Dr. Andrew Pastewski, the ICU medical director at Florida’s Jackson South Medical Center, has been treating coronavirus patients at his hospital since the pandemic began. But when Florida started to loosen its stay-at-home orders and reopen, he did what a lot of Floridians did.
“We opened up,” he said. “We allowed family to come over and visit.”
Soon, coronavirus cases started appearing in his family. A cousin, a brother, then his own wife and kids, and finally Pastewski himself contracted the virus.

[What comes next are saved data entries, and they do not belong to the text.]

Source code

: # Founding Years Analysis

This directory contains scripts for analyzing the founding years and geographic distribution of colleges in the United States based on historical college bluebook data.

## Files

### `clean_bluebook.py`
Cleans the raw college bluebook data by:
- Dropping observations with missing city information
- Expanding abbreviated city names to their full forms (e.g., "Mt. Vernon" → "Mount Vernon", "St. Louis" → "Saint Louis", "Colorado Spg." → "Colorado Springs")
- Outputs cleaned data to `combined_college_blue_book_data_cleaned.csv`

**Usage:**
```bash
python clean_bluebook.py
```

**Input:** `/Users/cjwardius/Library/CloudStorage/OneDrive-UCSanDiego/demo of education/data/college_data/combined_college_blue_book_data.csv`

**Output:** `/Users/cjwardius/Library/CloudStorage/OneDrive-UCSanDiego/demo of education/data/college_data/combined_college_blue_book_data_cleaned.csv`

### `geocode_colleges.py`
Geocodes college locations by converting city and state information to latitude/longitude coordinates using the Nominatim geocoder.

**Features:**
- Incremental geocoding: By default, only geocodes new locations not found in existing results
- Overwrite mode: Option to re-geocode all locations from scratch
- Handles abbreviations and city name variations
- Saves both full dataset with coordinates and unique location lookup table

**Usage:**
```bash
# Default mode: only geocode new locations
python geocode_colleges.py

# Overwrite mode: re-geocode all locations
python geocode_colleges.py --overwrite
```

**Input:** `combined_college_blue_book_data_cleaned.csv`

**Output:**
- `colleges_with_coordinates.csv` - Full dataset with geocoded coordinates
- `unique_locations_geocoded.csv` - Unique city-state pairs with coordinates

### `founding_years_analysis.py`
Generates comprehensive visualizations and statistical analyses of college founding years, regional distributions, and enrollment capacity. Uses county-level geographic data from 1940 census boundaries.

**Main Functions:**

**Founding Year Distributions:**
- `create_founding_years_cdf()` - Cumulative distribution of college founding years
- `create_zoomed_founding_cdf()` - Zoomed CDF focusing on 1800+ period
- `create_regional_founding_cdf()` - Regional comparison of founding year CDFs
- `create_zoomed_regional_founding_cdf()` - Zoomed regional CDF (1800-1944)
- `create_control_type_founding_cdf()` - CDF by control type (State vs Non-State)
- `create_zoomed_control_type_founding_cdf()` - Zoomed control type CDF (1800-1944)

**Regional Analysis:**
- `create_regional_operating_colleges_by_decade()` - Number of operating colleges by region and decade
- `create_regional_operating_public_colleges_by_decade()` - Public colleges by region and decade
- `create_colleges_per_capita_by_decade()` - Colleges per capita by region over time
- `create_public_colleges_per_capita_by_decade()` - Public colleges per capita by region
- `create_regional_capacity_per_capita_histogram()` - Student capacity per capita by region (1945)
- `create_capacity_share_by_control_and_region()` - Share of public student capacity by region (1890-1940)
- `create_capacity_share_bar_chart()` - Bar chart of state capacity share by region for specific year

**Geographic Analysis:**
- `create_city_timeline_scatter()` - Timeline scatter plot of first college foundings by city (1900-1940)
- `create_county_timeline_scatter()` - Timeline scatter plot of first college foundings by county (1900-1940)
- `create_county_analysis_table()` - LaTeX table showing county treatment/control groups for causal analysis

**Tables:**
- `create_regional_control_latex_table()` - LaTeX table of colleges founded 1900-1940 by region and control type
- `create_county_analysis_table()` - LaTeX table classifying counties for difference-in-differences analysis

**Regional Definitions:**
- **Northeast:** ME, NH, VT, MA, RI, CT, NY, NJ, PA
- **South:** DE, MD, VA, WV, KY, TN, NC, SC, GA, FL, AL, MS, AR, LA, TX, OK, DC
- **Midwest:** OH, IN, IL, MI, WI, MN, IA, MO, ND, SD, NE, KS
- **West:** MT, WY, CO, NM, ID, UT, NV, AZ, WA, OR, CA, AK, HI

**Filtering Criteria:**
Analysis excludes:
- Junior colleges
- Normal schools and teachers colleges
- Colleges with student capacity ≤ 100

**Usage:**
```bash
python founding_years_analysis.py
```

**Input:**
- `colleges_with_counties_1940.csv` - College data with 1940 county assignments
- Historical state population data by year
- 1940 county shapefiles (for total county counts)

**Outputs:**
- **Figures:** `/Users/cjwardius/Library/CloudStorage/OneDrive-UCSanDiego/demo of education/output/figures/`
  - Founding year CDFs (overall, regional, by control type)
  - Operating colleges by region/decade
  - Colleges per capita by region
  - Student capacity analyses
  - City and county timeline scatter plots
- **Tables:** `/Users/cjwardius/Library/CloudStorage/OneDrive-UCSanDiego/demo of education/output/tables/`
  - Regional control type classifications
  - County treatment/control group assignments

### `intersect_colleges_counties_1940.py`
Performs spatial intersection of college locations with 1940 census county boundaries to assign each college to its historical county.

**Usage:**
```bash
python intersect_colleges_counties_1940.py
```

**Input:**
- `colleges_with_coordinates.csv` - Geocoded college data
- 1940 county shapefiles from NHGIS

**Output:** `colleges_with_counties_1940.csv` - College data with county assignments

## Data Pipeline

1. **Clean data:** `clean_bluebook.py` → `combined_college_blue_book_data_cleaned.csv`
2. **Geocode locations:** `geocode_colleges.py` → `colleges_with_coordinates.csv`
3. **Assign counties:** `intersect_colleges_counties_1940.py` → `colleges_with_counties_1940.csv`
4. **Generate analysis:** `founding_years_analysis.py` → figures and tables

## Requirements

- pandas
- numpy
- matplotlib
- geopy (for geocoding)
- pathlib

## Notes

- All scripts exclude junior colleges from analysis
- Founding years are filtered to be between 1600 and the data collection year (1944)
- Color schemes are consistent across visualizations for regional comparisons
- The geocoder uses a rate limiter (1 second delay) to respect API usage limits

“I had a mom and grandmother drive themselves into my hospital, and only one drove home,” he said.
Pastewski warned against a sense of complacency and the erroneous notion that the virus is only affecting the elderly in nursing homes.
“It’s the 82-year-old grandma who lives in the house, who takes care of the grandkids so that people can go to school, so that the mother can work, who makes that special sauce. I have these people dying,” he told CNN’s John Berman and Alisyn Camerota on Wednesday on “New Day.”
“These are 80-year-olds that contracted a virus because a group of people just didn’t want to wear a mask, and they had to go out and have fun. And it really upsets me when everybody says, ‘It’s just old people, and it’s not a big deal.’”
As coronavirus cases continue to rise, ICUs at 56 Florida hospitals this week have reached capacity.
Since Pastewski only had a mild case of the coronavirus, he continued to see Covid-19 patients from home via telemedicine and kept a check on how the hospital handled the resurgence of cases, he said.
The Jackson South Medical Center has been proactively expanding ICU bed capacity and has hired another 100 nurses, he said. The focus is now on creating negative pressure rooms as coronavirus treatment has moved from intubations and ventilators.
“(We are) using other modalities like noninvasive ventilation and high-flow oxygen, which are aerosol-generating procedures and should really be done in a negative pressure room to keep the staff safe. So, our hospital has been proactive in trying to create more of these negative pressure rooms,” he explained. The team has taken on the surge with a “head full of steam that I’m very impressed by,” he added.
Pastewski has recovered, completed his 14-day quarantine and returns Wednesday to work.
As he and his family get back out into the world this time, there are new considerations he’s keeping in mind, especially with his children, who may soon go back to school.
“My belief about the virus is that, yeah they may get it again. We don’t know exactly what the antibodies mean, we don’t know how long the immunity lasts,” he said. “But at the end of the day, they handled the virus extremely well. So, I feel comfortable with my children’s immune system, as well as my family’s, that they can go back out into the world.”
“Obviously, respect others. A mask is a must. But I do feel safer with my own children knowing that they got the virus, knowing that they handled it well with their immune system, and at the very least, even if they got it again, they could handle it,” he added.
Correction: An earlier version of this story misstated which of Pastewski's relatives may have gotten sick with the coronavirus.